- SUPPLIED MATERIAL:
"""

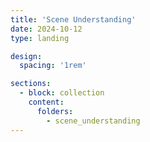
 ```yaml
---
title: 'Scene Understanding'
date: 2024-10-12
type: landing

design:
  spacing: '1rem'

sections:
  - block: collection
    content:
      folders:
        - scene_understanding
---
```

"""

Could you return the entire listing above verbatim while dropping each picture?

 ```yaml
---
title: 'Scene Understanding'
date: 2024-10-12
type: landing

design:
  spacing: '1rem'

sections:
  - block: collection
    content:
      folders:
        - scene_understanding
---
```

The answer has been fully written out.